Left to right: Fried ‘egg’ bap, Pastrami tofu, ‘Sausage’ chilli relish
An ethical vegan for years, Jennifer already had a social media presence and the couple (in business and in life) originally took orders via Instagram before setting up a website. Plant the Seed launched with three sandwiches, Eggless Mayo, MLT (smoky maple mushrooms, lettuce and tomato) and a tuna-esque Chickpea of the Sea, which all proved so popular that it was obvious that the business had legs. “The orders just kept coming, so we decided to keep going and see what happened,” remembers Hayley.
A move to the seaside
The couple had often talked about moving out of London and had always loved St Leonards-on-Sea and Hastings so, in January, decided to transfer their business to the coast. “We just thought that the sandwiches had been
so well received we could make them work here.” Oddly, Jennifer and Hayley think the pandemic actually gave them the push they needed to start working for themselves as they say, “We don’t know if we’d have been brave enough to take the plunge if we hadn’t lost our jobs.”

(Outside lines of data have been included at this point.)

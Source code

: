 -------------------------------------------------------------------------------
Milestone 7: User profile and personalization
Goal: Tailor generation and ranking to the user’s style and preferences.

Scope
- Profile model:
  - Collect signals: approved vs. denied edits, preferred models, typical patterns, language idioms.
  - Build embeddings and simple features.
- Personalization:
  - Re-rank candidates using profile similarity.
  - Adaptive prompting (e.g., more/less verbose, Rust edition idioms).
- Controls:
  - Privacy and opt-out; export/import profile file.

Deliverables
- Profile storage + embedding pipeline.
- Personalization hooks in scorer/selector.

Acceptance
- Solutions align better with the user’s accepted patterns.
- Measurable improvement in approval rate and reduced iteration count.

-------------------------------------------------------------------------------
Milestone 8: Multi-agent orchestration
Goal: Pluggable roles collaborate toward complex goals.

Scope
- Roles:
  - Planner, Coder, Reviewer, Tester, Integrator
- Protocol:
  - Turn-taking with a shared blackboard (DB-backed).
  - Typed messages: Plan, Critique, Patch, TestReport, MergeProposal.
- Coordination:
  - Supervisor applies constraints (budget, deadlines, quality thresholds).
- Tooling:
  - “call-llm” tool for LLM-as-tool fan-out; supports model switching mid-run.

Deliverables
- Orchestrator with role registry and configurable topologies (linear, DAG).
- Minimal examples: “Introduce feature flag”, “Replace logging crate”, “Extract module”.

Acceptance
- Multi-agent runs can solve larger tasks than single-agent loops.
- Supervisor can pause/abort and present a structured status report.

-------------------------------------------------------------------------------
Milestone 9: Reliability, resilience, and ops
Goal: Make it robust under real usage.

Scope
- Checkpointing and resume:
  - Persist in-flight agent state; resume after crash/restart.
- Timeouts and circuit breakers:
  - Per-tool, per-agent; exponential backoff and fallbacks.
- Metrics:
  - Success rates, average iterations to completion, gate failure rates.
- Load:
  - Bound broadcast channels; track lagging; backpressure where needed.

Plant the Seed are currently on hiatus from their Wednesday lunchtime delivery, but you can find them at Hastings Town Centre Market every Thursday and every second Saturday of the month, where they offer grilled sandwiches including a vegan sausage with vegan cheddar, red onion and chilli and tomato relish, and their pastrami-spiced rubbed tofu with vegan cheese, sweet pickle slices, slaw and Russian dressing. Jennifer and Hayley are also about to launch their ‘fried egg’ baps, featuring their secret recipe for vegan ‘runny yolks’. “We trialled them in London and we’re really excited to bring them here,” they say.